• [MATERIAL PROVIDED]
******************************

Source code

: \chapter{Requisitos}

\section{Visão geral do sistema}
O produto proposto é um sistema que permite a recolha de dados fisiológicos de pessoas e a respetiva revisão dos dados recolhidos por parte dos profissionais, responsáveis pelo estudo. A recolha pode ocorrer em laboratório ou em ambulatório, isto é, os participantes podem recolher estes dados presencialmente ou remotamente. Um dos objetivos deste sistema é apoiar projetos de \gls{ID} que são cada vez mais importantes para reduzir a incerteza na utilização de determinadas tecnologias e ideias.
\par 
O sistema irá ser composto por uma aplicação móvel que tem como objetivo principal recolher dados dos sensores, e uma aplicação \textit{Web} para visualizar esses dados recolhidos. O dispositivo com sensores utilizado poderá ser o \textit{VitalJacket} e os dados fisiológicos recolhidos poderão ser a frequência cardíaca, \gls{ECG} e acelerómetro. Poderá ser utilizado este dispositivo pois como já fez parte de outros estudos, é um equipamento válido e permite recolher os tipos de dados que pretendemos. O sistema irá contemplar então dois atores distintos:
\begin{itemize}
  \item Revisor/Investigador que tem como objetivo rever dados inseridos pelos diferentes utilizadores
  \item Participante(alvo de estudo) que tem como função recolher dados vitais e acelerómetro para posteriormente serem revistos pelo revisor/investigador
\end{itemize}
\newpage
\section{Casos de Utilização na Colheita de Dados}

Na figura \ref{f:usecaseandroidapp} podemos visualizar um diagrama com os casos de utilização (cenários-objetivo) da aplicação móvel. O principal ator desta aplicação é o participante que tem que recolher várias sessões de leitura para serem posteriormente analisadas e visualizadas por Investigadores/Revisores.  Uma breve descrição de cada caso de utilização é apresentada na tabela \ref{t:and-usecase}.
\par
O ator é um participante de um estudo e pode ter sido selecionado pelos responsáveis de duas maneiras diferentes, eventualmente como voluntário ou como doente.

******************************

• [WHAT YOU ARE ASKED TO DO] Repeat the records above with every character intact.

• [OUTPUT BELOW]
Source code

: \chapter{Requisitos}

\section{Visão geral do sistema}
O produto proposto é um sistema que permite a recolha de dados fisiológicos de pessoas e a respetiva revisão dos dados recolhidos por parte dos profissionais, responsáveis pelo estudo. A recolha pode ocorrer em laboratório ou em ambulatório, isto é, os participantes podem recolher estes dados presencialmente ou remotamente. Um dos objetivos deste sistema é apoiar projetos de \gls{ID} que são cada vez mais importantes para reduzir a incerteza na utilização de determinadas tecnologias e ideias.
\par 
O sistema irá ser composto por uma aplicação móvel que tem como objetivo principal recolher dados dos sensores, e uma aplicação \textit{Web} para visualizar esses dados recolhidos. O dispositivo com sensores utilizado poderá ser o \textit{VitalJacket} e os dados fisiológicos recolhidos poderão ser a frequência cardíaca, \gls{ECG} e acelerómetro. Poderá ser utilizado este dispositivo pois como já fez parte de outros estudos, é um equipamento válido e permite recolher os tipos de dados que pretendemos. O sistema irá contemplar então dois atores distintos:
\begin{itemize}
  \item Revisor/Investigador que tem como objetivo rever dados inseridos pelos diferentes utilizadores
  \item Participante(alvo de estudo) que tem como função recolher dados vitais e acelerómetro para posteriormente serem revistos pelo revisor/investigador
\end{itemize}
\newpage
\section{Casos de Utilização na Colheita de Dados}

Na figura \ref{f:usecaseandroidapp} podemos visualizar um diagrama com os casos de utilização (cenários-objetivo) da aplicação móvel. O principal ator desta aplicação é o participante que tem que recolher várias sessões de leitura para serem posteriormente analisadas e visualizadas por Investigadores/Revisores.  Uma breve descrição de cada caso de utilização é apresentada na tabela \ref{t:and-usecase}.
\par
O ator é um participante de um estudo e pode ter sido selecionado pelos responsáveis de duas maneiras diferentes, eventualmente como voluntário ou como doente.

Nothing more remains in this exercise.